Italiens Senat hat den verurteilten Ex-Regierungschef Silvio Berlusconi aus seinen Reihen ausgeschlossen. Der 77-Jährige verliert damit sein wichtigstes politisches Amt und darf sechs Jahre lang nicht wieder kandidieren. Das löste Trauer und Jubel aus in Italien.
Während die Anhänger des «Cavaliere» vor Berlusconis Residenz Palazzo Grazioli ihre Solidarität mit dem vom Senator zum einfachen Bürger degradierten Ex-Premier signalisierten, liessen Anhänger der Berlusconi-kritischen Bewegung «lila Volk» die Korken knallen.
Parlamentarier der «Fünf Sterne»-Bewegung rollten im Senat Spruchbänder gegen Berlusconi aus, während einige zum Zeichen der Trauer in schwarz gekleidete Senatorinnen der Berlusconi-Partei Forza Italia trostlos den Kopf schüttelten.
Marina Berlusconi, älteste Tochter des Medientycoons und Chefin seiner TV-Holding Fininvest, betonte in einer Medienmitteilung, Italien sollte sich für all das schämen, was ihr Vater erleiden müsse. «Die Politik wird es bereuen, vor einer Justiz kapituliert zu haben, die all jene zerstört, die ihre Übermacht in die Schranken weisen wollen», kommentierte Marina Berlusconi.
«Todestag der Demokratie»
«Italien verdient nicht einen Mann, den Millionen von Italienern mit ihren Stimmen gewählt haben, der jedoch vom Parlament wegen einer absurden Verurteilung ohne Beweise ausgeschlossen wird», sagte die 46-jährige Unternehmerin. Ihr Vater sei nicht politisch am Ende und werde weiterhin als Chef der Forza Italia in der Politik bleiben.
«Heute ist der Todestag der Demokratie in Italien. Der Chef der Mitte-rechts-Allianz wird aus dem Parlament rausgeworfen», betonte der Fraktionschef der Forza Italia (FI) im Senat, Paolo Romani. «Parlament und Linke haben sich mit blinder Wut gegen Berlusconi verbündet, doch Berlusconi ist wie Phönix, der aus der Asche immer wieder aufersteht», kommentierte die FI-Senatorin Anna Maria Bernini.
Alfano solidarisch
Solidarisch mit Berlusconi erklärte sich Ex-Innenminister Angelino Alfano. Die langjährige «rechte Hand» des Medienzaren hatte sich vor zwei Wochen von ihm getrennt und die Mitte-rechts-Partei NCD (Neue Rechte Mitte) gegründet.
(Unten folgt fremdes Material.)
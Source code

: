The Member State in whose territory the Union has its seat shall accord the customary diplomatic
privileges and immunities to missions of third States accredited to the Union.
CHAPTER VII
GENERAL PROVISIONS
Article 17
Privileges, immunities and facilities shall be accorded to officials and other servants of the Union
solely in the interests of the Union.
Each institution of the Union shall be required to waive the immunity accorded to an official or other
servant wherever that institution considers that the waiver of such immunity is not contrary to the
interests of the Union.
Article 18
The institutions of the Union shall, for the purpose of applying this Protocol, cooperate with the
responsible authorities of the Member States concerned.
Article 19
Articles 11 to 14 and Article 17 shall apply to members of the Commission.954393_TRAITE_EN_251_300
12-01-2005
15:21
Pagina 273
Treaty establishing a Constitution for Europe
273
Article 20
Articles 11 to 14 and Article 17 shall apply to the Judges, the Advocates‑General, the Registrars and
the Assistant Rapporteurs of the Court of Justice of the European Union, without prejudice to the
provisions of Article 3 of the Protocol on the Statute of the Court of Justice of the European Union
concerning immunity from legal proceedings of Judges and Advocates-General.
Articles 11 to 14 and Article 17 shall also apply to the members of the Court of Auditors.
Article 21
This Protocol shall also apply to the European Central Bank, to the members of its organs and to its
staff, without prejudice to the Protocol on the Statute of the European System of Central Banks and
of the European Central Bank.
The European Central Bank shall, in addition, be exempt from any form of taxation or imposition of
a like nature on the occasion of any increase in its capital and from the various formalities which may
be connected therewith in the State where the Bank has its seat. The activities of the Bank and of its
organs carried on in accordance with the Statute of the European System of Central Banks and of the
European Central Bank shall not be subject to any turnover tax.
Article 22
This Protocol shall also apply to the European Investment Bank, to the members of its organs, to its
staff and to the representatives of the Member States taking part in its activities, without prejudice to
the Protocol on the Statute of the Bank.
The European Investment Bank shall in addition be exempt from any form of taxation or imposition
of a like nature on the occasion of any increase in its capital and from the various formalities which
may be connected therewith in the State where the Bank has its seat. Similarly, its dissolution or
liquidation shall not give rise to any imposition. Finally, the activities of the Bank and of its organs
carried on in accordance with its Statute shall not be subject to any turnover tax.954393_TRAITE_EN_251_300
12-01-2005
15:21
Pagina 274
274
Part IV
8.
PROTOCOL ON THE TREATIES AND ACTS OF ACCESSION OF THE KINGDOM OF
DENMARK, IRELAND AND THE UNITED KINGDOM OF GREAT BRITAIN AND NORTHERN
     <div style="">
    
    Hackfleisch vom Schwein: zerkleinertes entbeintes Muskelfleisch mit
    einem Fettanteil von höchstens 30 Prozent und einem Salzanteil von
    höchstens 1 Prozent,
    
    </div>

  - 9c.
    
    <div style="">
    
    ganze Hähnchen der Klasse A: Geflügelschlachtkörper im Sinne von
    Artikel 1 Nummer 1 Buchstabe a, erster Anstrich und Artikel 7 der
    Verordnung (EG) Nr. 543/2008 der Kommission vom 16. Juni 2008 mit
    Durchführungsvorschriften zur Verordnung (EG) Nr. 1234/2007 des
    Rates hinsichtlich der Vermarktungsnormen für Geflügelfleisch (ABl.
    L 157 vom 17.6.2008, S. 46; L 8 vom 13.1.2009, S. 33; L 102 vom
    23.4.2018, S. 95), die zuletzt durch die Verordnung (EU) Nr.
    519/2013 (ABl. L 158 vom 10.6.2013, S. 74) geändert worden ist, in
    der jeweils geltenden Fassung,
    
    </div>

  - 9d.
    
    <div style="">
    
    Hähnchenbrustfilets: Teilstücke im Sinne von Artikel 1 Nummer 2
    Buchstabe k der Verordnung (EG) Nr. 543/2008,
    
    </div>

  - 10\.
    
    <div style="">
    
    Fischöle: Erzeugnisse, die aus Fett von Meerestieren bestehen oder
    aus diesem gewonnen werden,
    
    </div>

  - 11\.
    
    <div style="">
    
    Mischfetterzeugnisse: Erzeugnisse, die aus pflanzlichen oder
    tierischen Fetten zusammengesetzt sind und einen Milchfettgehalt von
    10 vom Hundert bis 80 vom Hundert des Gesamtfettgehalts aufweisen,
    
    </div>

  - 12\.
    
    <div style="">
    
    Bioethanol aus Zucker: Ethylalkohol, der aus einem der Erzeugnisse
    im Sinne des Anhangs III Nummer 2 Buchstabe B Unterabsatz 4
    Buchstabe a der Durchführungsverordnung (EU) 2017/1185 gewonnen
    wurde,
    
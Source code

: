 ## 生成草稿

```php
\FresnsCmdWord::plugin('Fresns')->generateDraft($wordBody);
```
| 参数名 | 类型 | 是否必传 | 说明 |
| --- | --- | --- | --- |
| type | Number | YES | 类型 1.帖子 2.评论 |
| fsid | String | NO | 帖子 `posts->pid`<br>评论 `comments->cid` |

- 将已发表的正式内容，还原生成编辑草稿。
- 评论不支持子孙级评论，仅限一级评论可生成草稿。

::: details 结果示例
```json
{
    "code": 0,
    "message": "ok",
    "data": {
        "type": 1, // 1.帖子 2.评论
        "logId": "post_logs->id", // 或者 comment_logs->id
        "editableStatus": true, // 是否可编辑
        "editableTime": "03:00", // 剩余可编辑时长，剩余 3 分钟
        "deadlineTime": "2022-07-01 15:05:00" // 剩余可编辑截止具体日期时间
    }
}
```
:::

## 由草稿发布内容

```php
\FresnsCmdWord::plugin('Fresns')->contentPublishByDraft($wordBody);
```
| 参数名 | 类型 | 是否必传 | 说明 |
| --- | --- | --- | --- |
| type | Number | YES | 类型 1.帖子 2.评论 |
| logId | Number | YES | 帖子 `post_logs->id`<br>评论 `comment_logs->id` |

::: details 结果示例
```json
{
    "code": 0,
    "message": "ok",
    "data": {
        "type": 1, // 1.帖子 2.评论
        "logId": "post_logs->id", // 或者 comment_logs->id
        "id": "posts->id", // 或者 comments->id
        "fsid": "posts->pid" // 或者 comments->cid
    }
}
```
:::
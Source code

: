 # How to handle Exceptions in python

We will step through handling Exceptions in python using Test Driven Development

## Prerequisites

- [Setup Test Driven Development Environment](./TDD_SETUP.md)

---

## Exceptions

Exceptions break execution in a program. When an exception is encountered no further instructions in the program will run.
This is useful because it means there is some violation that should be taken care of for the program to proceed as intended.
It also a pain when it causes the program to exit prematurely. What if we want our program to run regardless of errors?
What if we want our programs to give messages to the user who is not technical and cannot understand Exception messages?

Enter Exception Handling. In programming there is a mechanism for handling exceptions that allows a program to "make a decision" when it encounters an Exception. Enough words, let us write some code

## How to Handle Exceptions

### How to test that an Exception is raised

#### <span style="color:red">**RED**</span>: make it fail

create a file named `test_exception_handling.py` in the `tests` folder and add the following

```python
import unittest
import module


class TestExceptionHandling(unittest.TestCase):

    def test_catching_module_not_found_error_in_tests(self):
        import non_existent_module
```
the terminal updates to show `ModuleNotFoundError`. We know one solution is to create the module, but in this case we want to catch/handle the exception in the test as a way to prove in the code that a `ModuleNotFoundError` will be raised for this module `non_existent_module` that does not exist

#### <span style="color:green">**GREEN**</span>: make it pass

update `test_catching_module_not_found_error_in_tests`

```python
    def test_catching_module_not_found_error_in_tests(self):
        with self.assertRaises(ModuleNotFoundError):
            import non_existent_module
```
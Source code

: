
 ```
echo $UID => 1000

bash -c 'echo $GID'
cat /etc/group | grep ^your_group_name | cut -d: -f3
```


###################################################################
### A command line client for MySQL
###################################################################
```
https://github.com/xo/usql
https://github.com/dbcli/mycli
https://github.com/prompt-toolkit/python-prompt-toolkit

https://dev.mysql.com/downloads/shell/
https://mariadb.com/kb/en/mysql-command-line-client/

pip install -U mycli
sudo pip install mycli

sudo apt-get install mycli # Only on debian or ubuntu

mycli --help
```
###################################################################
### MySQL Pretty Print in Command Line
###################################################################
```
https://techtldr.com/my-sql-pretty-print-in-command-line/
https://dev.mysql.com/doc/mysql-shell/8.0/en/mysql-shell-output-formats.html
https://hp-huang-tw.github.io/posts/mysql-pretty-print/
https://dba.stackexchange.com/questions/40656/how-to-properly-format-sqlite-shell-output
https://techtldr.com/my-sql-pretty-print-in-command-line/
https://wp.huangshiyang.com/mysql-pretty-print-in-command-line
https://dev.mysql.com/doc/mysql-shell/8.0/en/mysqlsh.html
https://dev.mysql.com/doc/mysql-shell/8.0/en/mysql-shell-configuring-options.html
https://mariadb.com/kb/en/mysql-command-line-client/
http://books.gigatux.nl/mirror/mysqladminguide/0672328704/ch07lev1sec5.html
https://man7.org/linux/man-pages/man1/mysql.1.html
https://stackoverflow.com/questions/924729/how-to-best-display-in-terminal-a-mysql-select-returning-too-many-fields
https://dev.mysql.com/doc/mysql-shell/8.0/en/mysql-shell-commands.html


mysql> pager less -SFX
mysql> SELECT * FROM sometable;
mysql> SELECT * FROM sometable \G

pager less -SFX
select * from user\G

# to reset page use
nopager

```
«Heute haben wir einen schlimmen Tag für das Parlament und Italien erlebt», betonte Alfano. Im Gegensatz zu Berlusconis Forza Italia, die am Dienstag aus der Regierungskoalition um Premier Enrico Letta ausgetreten ist, will Alfano dem Kabinett treu bleiben.
Mit dem Entscheid hat Berlusconi zum ersten Mal seit 1994 keinen Parlamentssitz mehr inne und verliert seine Immunität vor Strafverfolgern. Er und seine Partei hatten bis zuletzt alles versucht, um den Ausschluss des dreimaligen Regierungschefs zu verhindern. Auch Staatspräsident Giorgio Napolitano wurde vergeblich aufgefordert, ihn zu begnadigen.
Für die Stabilität der Letta-Regierung hatte der Ausschluss keine unmittelbaren Folgen. Ministerpräsident Enrico Letta gewann in der Nacht auf Mittwoch eine Vertrauensabstimmung zum Etat 2014.
Warnung vor «Staatsstreich»
Berlusconis Unterstützer versuchten bis zuletzt mit allen Mitteln, den Ausschluss aus dem Senat zu verhindern. Sie warnten am Nachmittag in Rom vor einem «Staatsstreich» oder dem «Ende der Demokratie».
Berlusconi sicherte seinen Anhängern zu, in der Politik aktiv zu bleiben. «Ich ziehe mich nicht in irgendein Kloster zurück, wir sind hier, wir bleiben hier», rief er. «Auch ausserhalb des Parlaments kann man immer noch kämpfen, für die Freiheit einstehen.»
Die Abstimmung über Berlusconis Ausschluss ist eine Konsequenz aus dessen erster rechtskräftiger Verurteilung wegen Steuerbetrugs. Er war Anfang August in einem der zahlreichen Prozesse gegen sich in letzter Instanz zu vier Jahren Haft verurteilt worden.